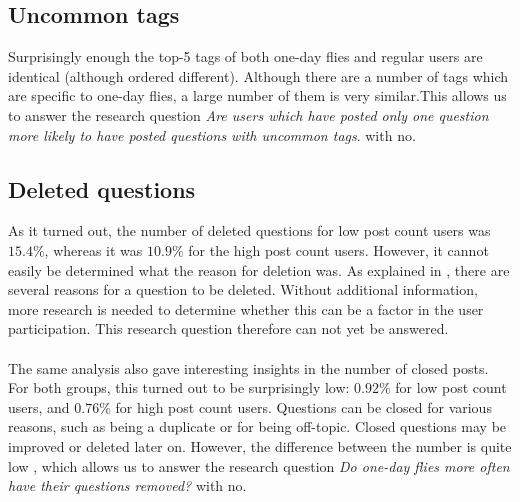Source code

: \documentclass[conference]{IEEEtran}
\begin{document}
\subsection{Uncommon tags}

Surprisingly enough the top-5 tags of both one-day flies and regular users are identical (although ordered different). Although there are a number of tags which are specific to one-day flies, a large number of them is very similar.This allows us to answer the research question \textit{Are users which have posted only one question more likely to have posted questions with uncommon tags}. with no.

\subsection{Deleted questions}
As it turned out, the number of deleted questions for low post count users was $15.4\%$, whereas it was $10.9\%$ for the high post count users. However, it cannot easily be determined what the reason for deletion was. As explained in \cite{correa2014chaff}, there are several reasons for a question to be deleted. Without additional information, more research is needed to determine whether this can be a factor in the user participation. This research question therefore can not yet be answered.
\\
\\
The same analysis also gave interesting insights in the number of closed posts. For both groups, this turned out to be surprisingly low: $0.92\%$ for low post count users, and $0.76\%$ for high post count users. Questions can be closed for various reasons, such as being a duplicate or for being off-topic. Closed questions may be improved or deleted later on. However, the difference between the number is quite low , which allows us to answer the research question \textit{Do one-day flies more often have their questions removed?} with no.
\end{document}
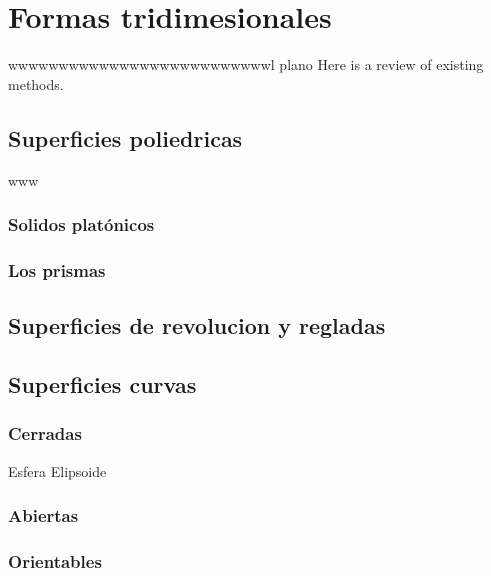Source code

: \documentclass[
  16pt,
]{krantz}
\theoremstyle{definition}
\theoremstyle{definition}
\theoremstyle{definition}
\theoremstyle{definition}
\theoremstyle{remark}
\begin{document}
\hypertarget{formas-tridimesionales}{%
\chapter{Formas tridimesionales}\label{formas-tridimesionales}}

wwwwwwwwwwwwwwwwwwwwwwwwwwl plano Here is a review of existing methods.

\hypertarget{superficies-poliedricas}{%
\section{Superficies poliedricas}\label{superficies-poliedricas}}

www

\hypertarget{solidos-platuxf3nicos}{%
\subsection{Solidos platónicos}\label{solidos-platuxf3nicos}}

\hypertarget{los-prismas}{%
\subsection{Los prismas}\label{los-prismas}}

\hypertarget{superficies-de-revolucion-y-regladas}{%
\section{Superficies de revolucion y regladas}\label{superficies-de-revolucion-y-regladas}}

\hypertarget{superficies-curvas}{%
\section{Superficies curvas}\label{superficies-curvas}}

\hypertarget{cerradas}{%
\subsection{Cerradas}\label{cerradas}}

Esfera Elipsoide

\hypertarget{abiertas}{%
\subsection{Abiertas}\label{abiertas}}

\hypertarget{orientables}{%
\subsection{Orientables}\label{orientables}}
\end{document}
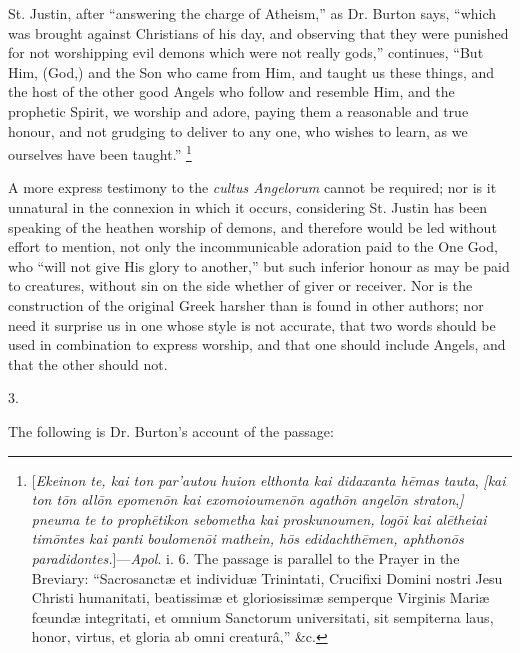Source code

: St. Justin, after ``answering the charge of Atheism,'' as
Dr. Burton says, ``which was brought against Christians of his
day, and observing that they were punished for not worshipping evil
demons which were not really gods,'' continues, ``But Him,
(God,) and the Son who came from Him, and taught us these things, and
the host of the other good Angels who follow and resemble Him, and the
prophetic Spirit, we worship and adore, paying them a reasonable and
true honour, and not grudging to deliver to any one, who wishes to
learn, as we ourselves have been taught.'' \footnote{[\emph{Ekeinon te, kai ton par’autou huion
elthonta kai didaxanta h\={e}mas tauta}, \emph{[kai ton t\={o}n
all\={o}n epomen\={o}n kai exomoioumen\={o}n agath\={o}n
angel\={o}n straton},\emph{]} \emph{pneuma te to proph\={e}tikon
sebometha kai proskunoumen, log\={o}i kai al\={e}theiai tim\={o}ntes
kai panti boulomen\={o}i mathein, h\={o}s edidachth\={e}men,
aphthon\={o}s paradidontes.}]—\emph{Apol}.
i. 6. The passage is parallel to the Prayer in the Breviary: ``Sacrosanctæ
et individuæ Trinintati, Crucifixi Domini nostri Jesu Christi
humanitati, beatissimæ et gloriosissimæ semperque Virginis Mariæ fœundæ
integritati, et omnium Sanctorum universitati, sit sempiterna
laus, honor, virtus, et gloria ab omni creaturâ,'' \&c.}

A more express testimony to the \emph{cultus Angelorum} cannot
be
required; nor is it unnatural in the connexion in which it occurs,
considering St. Justin has been speaking of the heathen worship of
demons, and therefore would be led without effort to mention, not only
the incommunicable adoration paid to the One God, who ``will not
give His glory to another,'' but such inferior honour as may be
paid to creatures, without sin on the side whether of giver or
receiver. Nor is the construction of the original Greek harsher than
is found in other authors; nor need it surprise us in one whose style
is not accurate, that two words should be used in combination to
express worship, and that one should include Angels, and that the
other should not.

3.

The following is Dr. Burton's account of the passage:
§ §
Return all of the material precisely as written. No picture belongs in it.

[Task answer]:
Source code

: \documentclass[conference]{IEEEtran}
\begin{document}
\subsection{Uncommon tags}

Surprisingly enough the top-5 tags of both one-day flies and regular users are identical (although ordered different). Although there are a number of tags which are specific to one-day flies, a large number of them is very similar.This allows us to answer the research question \textit{Are users which have posted only one question more likely to have posted questions with uncommon tags}. with no.

\subsection{Deleted questions}
As it turned out, the number of deleted questions for low post count users was $15.4\%$, whereas it was $10.9\%$ for the high post count users. However, it cannot easily be determined what the reason for deletion was. As explained in \cite{correa2014chaff}, there are several reasons for a question to be deleted. Without additional information, more research is needed to determine whether this can be a factor in the user participation. This research question therefore can not yet be answered.
\\
\\
The same analysis also gave interesting insights in the number of closed posts. For both groups, this turned out to be surprisingly low: $0.92\%$ for low post count users, and $0.76\%$ for high post count users. Questions can be closed for various reasons, such as being a duplicate or for being off-topic. Closed questions may be improved or deleted later on. However, the difference between the number is quite low , which allows us to answer the research question \textit{Do one-day flies more often have their questions removed?} with no.
\end{document}
Source code

: \documentclass[
  16pt,
]{krantz}
\theoremstyle{definition}
\theoremstyle{definition}
\theoremstyle{definition}
\theoremstyle{definition}
\theoremstyle{remark}
\begin{document}
\hypertarget{formas-tridimesionales}{%
\chapter{Formas tridimesionales}\label{formas-tridimesionales}}

wwwwwwwwwwwwwwwwwwwwwwwwwwl plano Here is a review of existing methods.

\hypertarget{superficies-poliedricas}{%
\section{Superficies poliedricas}\label{superficies-poliedricas}}

www

\hypertarget{solidos-platuxf3nicos}{%
\subsection{Solidos platónicos}\label{solidos-platuxf3nicos}}

\hypertarget{los-prismas}{%
\subsection{Los prismas}\label{los-prismas}}

\hypertarget{superficies-de-revolucion-y-regladas}{%
\section{Superficies de revolucion y regladas}\label{superficies-de-revolucion-y-regladas}}

\hypertarget{superficies-curvas}{%
\section{Superficies curvas}\label{superficies-curvas}}

\hypertarget{cerradas}{%
\subsection{Cerradas}\label{cerradas}}

Esfera Elipsoide

\hypertarget{abiertas}{%
\subsection{Abiertas}\label{abiertas}}

\hypertarget{orientables}{%
\subsection{Orientables}\label{orientables}}
\end{document}
Source code

: St. Justin, after ``answering the charge of Atheism,'' as
Dr. Burton says, ``which was brought against Christians of his
day, and observing that they were punished for not worshipping evil
demons which were not really gods,'' continues, ``But Him,
(God,) and the Son who came from Him, and taught us these things, and
the host of the other good Angels who follow and resemble Him, and the
prophetic Spirit, we worship and adore, paying them a reasonable and
true honour, and not grudging to deliver to any one, who wishes to
learn, as we ourselves have been taught.'' \footnote{[\emph{Ekeinon te, kai ton par’autou huion
elthonta kai didaxanta h\={e}mas tauta}, \emph{[kai ton t\={o}n
all\={o}n epomen\={o}n kai exomoioumen\={o}n agath\={o}n
angel\={o}n straton},\emph{]} \emph{pneuma te to proph\={e}tikon
sebometha kai proskunoumen, log\={o}i kai al\={e}theiai tim\={o}ntes
kai panti boulomen\={o}i mathein, h\={o}s edidachth\={e}men,
aphthon\={o}s paradidontes.}]—\emph{Apol}.
i. 6. The passage is parallel to the Prayer in the Breviary: ``Sacrosanctæ
et individuæ Trinintati, Crucifixi Domini nostri Jesu Christi
humanitati, beatissimæ et gloriosissimæ semperque Virginis Mariæ fœundæ
integritati, et omnium Sanctorum universitati, sit sempiterna
laus, honor, virtus, et gloria ab omni creaturâ,'' \&c.}

A more express testimony to the \emph{cultus Angelorum} cannot
be
required; nor is it unnatural in the connexion in which it occurs,
considering St. Justin has been speaking of the heathen worship of
demons, and therefore would be led without effort to mention, not only
the incommunicable adoration paid to the One God, who ``will not
give His glory to another,'' but such inferior honour as may be
paid to creatures, without sin on the side whether of giver or
receiver. Nor is the construction of the original Greek harsher than
is found in other authors; nor need it surprise us in one whose style
is not accurate, that two words should be used in combination to
express worship, and that one should include Angels, and that the
other should not.

3.

The following is Dr. Burton's account of the passage:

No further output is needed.